(Saved data entries)
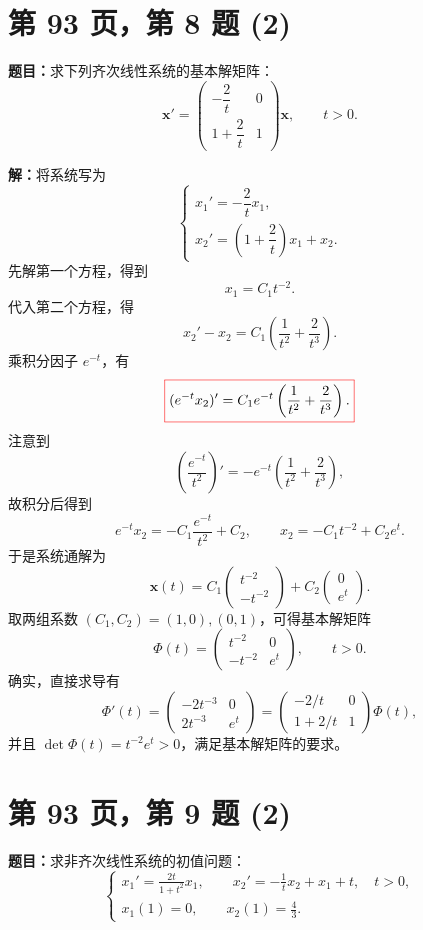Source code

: \documentclass[11pt,a4paper]{ctexart}
\newcommand{\xx}{\boldsymbol{x}}
\begin{document}
\newpage
\section*{第 93 页，第 8 题 (2)}
\textbf{题目：}求下列齐次线性系统的基本解矩阵：
\[
\xx'=\begin{pmatrix}-\dfrac2t&0\\[3pt]1+\dfrac2t&1\end{pmatrix}\xx,
\qquad t>0.
\]

\textbf{解：}将系统写为
\[
\begin{cases}
x_1'=-\dfrac2t x_1,\\[4pt]
x_2'=\left(1+\dfrac2t\right)x_1+x_2.
\end{cases}
\]
先解第一个方程，得到
\[
x_1=C_1t^{-2}.
\]
代入第二个方程，得
\[
x_2'-x_2=C_1\left(\frac1{t^2}+\frac2{t^3}\right).
\]
乘积分因子 $e^{-t}$，有
\[
{\color{red}\boxed{\color{black}(e^{-t}x_2)'=C_1e^{-t}\left(\frac1{t^2}+\frac2{t^3}\right).}}
\]
注意到
\[
\left(\frac{e^{-t}}{t^2}\right)'
=-e^{-t}\left(\frac1{t^2}+\frac2{t^3}\right),
\]
故积分后得到
\[
e^{-t}x_2=-C_1\frac{e^{-t}}{t^2}+C_2,
\qquad x_2=-C_1t^{-2}+C_2e^t.
\]
于是系统通解为
\[
\xx(t)=C_1\begin{pmatrix}t^{-2}\\-t^{-2}\end{pmatrix}
+C_2\begin{pmatrix}0\\e^t\end{pmatrix}.
\]
取两组系数 $(C_1,C_2)=(1,0),(0,1)$，可得基本解矩阵
\[
\boxed{\Phi(t)=\begin{pmatrix}t^{-2}&0\\-t^{-2}&e^t\end{pmatrix},\qquad t>0.}
\]
确实，直接求导有
\[
\Phi'(t)=\begin{pmatrix}-2t^{-3}&0\\2t^{-3}&e^t\end{pmatrix}
=\begin{pmatrix}-2/t&0\\1+2/t&1\end{pmatrix}\Phi(t),
\]
并且 $\det\Phi(t)=t^{-2}e^t>0$，满足基本解矩阵的要求。

\newpage
\section*{第 93 页，第 9 题 (2)}
\textbf{题目：}求非齐次线性系统的初值问题：
\[
\begin{cases}
\displaystyle x_1'=\frac{2t}{1+t^2}x_1,\qquad
x_2'=-\frac1t x_2+x_1+t,\quad t>0,\\[6pt]
\displaystyle x_1(1)=0,\qquad x_2(1)=\frac43.
\end{cases}
\]
\end{document}
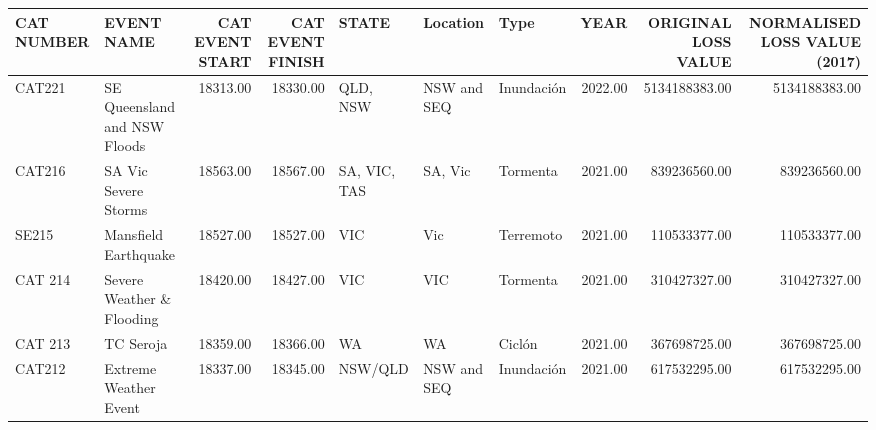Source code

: \begin{table}[ht]
\centering
\begin{tabular}{llrrlllrrr}
  \hline
CAT NUMBER & EVENT NAME & CAT EVENT START & CAT EVENT FINISH & STATE & Location & Type & YEAR & ORIGINAL LOSS VALUE & NORMALISED LOSS VALUE (2017) \\ 
  \hline
CAT221 & SE Queensland and NSW Floods & 18313.00 & 18330.00 & QLD, NSW & NSW and SEQ & Inundación & 2022.00 & 5134188383.00 & 5134188383.00 \\ 
  CAT216 & SA Vic Severe Storms & 18563.00 & 18567.00 & SA, VIC, TAS & SA, Vic & Tormenta & 2021.00 & 839236560.00 & 839236560.00 \\ 
  SE215 & Mansfield Earthquake & 18527.00 & 18527.00 & VIC & Vic & Terremoto & 2021.00 & 110533377.00 & 110533377.00 \\ 
  CAT 214 & Severe Weather \& Flooding & 18420.00 & 18427.00 & VIC & VIC & Tormenta & 2021.00 & 310427327.00 & 310427327.00 \\ 
  CAT 213 & TC Seroja & 18359.00 & 18366.00 & WA & WA & Ciclón & 2021.00 & 367698725.00 & 367698725.00 \\ 
  CAT212 & Extreme Weather Event & 18337.00 & 18345.00 & NSW/QLD & NSW and SEQ & Inundación & 2021.00 & 617532295.00 & 617532295.00 \\ 
   \hline
\end{tabular}
\end{table}
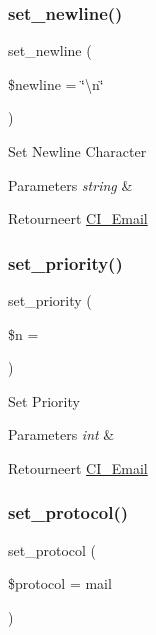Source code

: \subsubsection{\texorpdfstring{set\_newline()}{set\_newline()}}
{\footnotesize\ttfamily set\+\_\+newline (\begin{DoxyParamCaption}\item[{}]{\$newline = {\ttfamily \char`\"{}\textbackslash{}n\char`\"{}} }\end{DoxyParamCaption})}

Set Newline Character


\begin{DoxyParams}{Parameters}
{\em string} & \\
\hline
\end{DoxyParams}
\begin{DoxyReturn}{Retourneert}
\mbox{\hyperlink{class_c_i___email}{C\+I\+\_\+\+Email}} 
\end{DoxyReturn}
\mbox{\label{class_c_i___email_aee3ae37c0bf5f8aca34f6e872efd66b8}} 
\subsubsection{\texorpdfstring{set\_priority()}{set\_priority()}}
{\footnotesize\ttfamily set\+\_\+priority (\begin{DoxyParamCaption}\item[{}]{\$n = {} }\end{DoxyParamCaption})}

Set Priority


\begin{DoxyParams}{Parameters}
{\em int} & \\
\hline
\end{DoxyParams}
\begin{DoxyReturn}{Retourneert}
\mbox{\hyperlink{class_c_i___email}{C\+I\+\_\+\+Email}} 
\end{DoxyReturn}
\mbox{\label{class_c_i___email_a7be40507898a21ce9172b225e973b107}} 
\subsubsection{\texorpdfstring{set\_protocol()}{set\_protocol()}}
{\footnotesize\ttfamily set\+\_\+protocol (\begin{DoxyParamCaption}\item[{}]{\$protocol = {\ttfamily \textquotesingle{}mail\textquotesingle{}} }\end{DoxyParamCaption})}

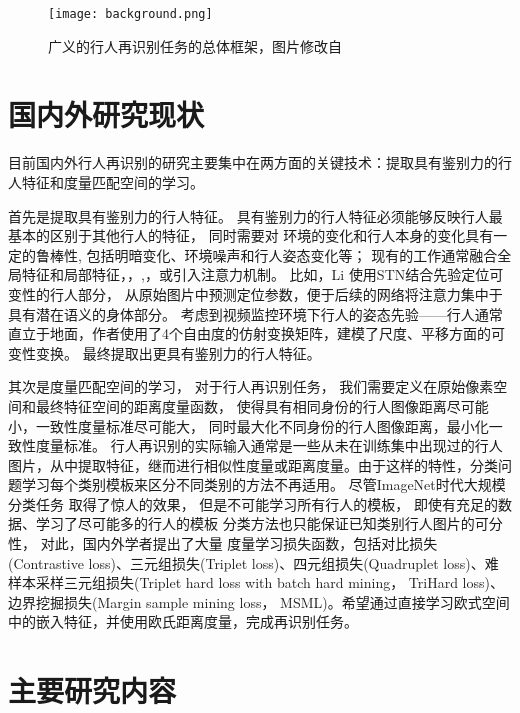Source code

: \begin{figure}
	\texttt{[image: background.png]}
	\caption{广义的行人再识别任务的总体框架，图片修改自~\cite{zheng2017person}}
	\label{fig:overall}
\end{figure}

\section{国内外研究现状}

目前国内外行人再识别的研究主要集中在两方面的关键技术：提取具有鉴别力的行人特征和度量匹配空间的学习。

首先是提取具有鉴别力的行人特征。
具有鉴别力的行人特征必须能够反映行人最基本的区别于其他行人的特征，
同时需要对
环境的变化和行人本身的变化具有一定的鲁棒性,
包括明暗变化、环境噪声和行人姿态变化等；
现有的工作通常融合全局特征和局部特征\cite{reciprocal}，\cite{liu2017hydraplus}，\cite{zhao2017spindle},\cite{glad}，或引入注意力机制。
比如，Li \etal \cite{latent}使用STN结合先验定位可变性的行人部分，
从原始图片中预测定位参数，便于后续的网络将注意力集中于具有潜在语义的身体部分。
考虑到视频监控环境下行人的姿态先验——行人通常直立于地面，作者使用了4个自由度的仿射变换矩阵，建模了尺度、平移方面的可变性变换。
最终提取出更具有鉴别力的行人特征。

其次是度量匹配空间的学习，
对于行人再识别任务，
我们需要定义在原始像素空间和最终特征空间的距离度量函数，
使得具有相同身份的行人图像距离尽可能小，一致性度量标准尽可能大，
同时最大化不同身份的行人图像距离，最小化一致性度量标准。
行人再识别的实际输入通常是一些从未在训练集中出现过的行人图片，从中提取特征，继而进行相似性度量或距离度量。由于这样的特性，分类问题学习每个类别模板来区分不同类别的方法不再适用。 
尽管ImageNet时代大规模分类任务\cite{deng2009imagenet}
取得了惊人的效果，
但是不可能学习所有行人的模板，
即使有充足的数据、学习了尽可能多的行人的模板
分类方法也只能保证已知类别行人图片的可分性，
对此，国内外学者提出了大量
度量学习损失函数，包括对比损失(Contrastive loss)\cite{varior2016gated}、三元组损失(Triplet loss)\cite{schroff2015facenet}、四元组损失(Quadruplet loss)\cite{chen2017beyond}、难样本采样三元组损失(Triplet hard loss with batch hard mining， TriHard loss)\cite{hermans2017defense}、边界挖掘损失(Margin sample mining loss， MSML)\cite{xiao2017margin}。希望通过直接学习欧式空间中的嵌入特征，并使用欧氏距离度量，完成再识别任务。

\section{主要研究内容}

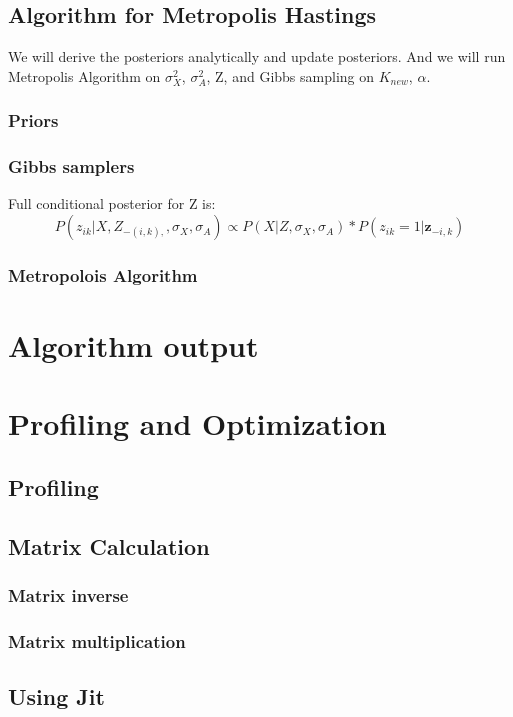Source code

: \documentclass{article}
\begin{document}
\subsection{Algorithm for Metropolis Hastings}
We will derive the posteriors analytically and update posteriors. And we will run Metropolis Algorithm on $\sigma^2_X$, $\sigma^2_A$, Z, and Gibbs sampling on $K_{new}$, $\alpha$.


\subsubsection{Priors}

\subsubsection{Gibbs samplers}

Full conditional posterior for Z is:
$$P(z_{ik}|X,Z_{-(i,k),},\sigma_X,\sigma_A) \propto  P(X|Z,\sigma_X, \sigma_A) * P(z_{ik}=1|\textbf{z}_{-i,k}) $$

\subsubsection{Metropolois Algorithm}


\section{Algorithm output}





\section{Profiling and Optimization}
\subsection{Profiling}
\subsection{Matrix Calculation}
\subsubsection{Matrix inverse}
\subsubsection{Matrix multiplication}
\subsection{Using Jit}
\end{document}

**AIM OF THE EXERCISE:** For each line of the entries that holds the word "ttfamily", pull that line out.

**PROBLEM SOLUTION:**
{\footnotesize\ttfamily set\+\_\+newline (\begin{DoxyParamCaption}\item[{}]{\$newline = {\ttfamily \char`\"{}\textbackslash{}n\char`\"{}} }\end{DoxyParamCaption})}
{\footnotesize\ttfamily set\+\_\+priority (\begin{DoxyParamCaption}\item[{}]{\$n = {} }\end{DoxyParamCaption})}
{\footnotesize\ttfamily set\+\_\+protocol (\begin{DoxyParamCaption}\item[{}]{\$protocol = {\ttfamily \textquotesingle{}mail\textquotesingle{}} }\end{DoxyParamCaption})}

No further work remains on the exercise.